* What you will do *
An exact copy of all the data below is needed.
━━ Listed entries
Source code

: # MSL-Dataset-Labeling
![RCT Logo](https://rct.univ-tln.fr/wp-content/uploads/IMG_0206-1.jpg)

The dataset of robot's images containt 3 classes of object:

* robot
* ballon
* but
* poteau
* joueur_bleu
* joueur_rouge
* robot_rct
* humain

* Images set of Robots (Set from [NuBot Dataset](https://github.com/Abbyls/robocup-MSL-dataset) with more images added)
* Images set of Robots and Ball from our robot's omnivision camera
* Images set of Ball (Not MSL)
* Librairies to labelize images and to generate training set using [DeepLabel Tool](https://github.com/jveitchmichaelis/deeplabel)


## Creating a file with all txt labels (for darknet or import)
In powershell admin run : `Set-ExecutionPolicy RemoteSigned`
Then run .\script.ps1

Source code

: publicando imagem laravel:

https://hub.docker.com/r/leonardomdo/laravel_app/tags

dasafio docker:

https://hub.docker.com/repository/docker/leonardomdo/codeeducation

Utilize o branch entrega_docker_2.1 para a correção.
━━━━
* Solution for this exercise *
Source code

: # MSL-Dataset-Labeling
![RCT Logo](https://rct.univ-tln.fr/wp-content/uploads/IMG_0206-1.jpg)

The dataset of robot's images containt 3 classes of object:

* robot
* ballon
* but
* poteau
* joueur_bleu
* joueur_rouge
* robot_rct
* humain

* Images set of Robots (Set from [NuBot Dataset](https://github.com/Abbyls/robocup-MSL-dataset) with more images added)
* Images set of Robots and Ball from our robot's omnivision camera
* Images set of Ball (Not MSL)
* Librairies to labelize images and to generate training set using [DeepLabel Tool](https://github.com/jveitchmichaelis/deeplabel)


## Creating a file with all txt labels (for darknet or import)
In powershell admin run : `Set-ExecutionPolicy RemoteSigned`
Then run .\script.ps1

Source code

: publicando imagem laravel:

https://hub.docker.com/r/leonardomdo/laravel_app/tags

dasafio docker:

https://hub.docker.com/repository/docker/leonardomdo/codeeducation

Utilize o branch entrega_docker_2.1 para a correção.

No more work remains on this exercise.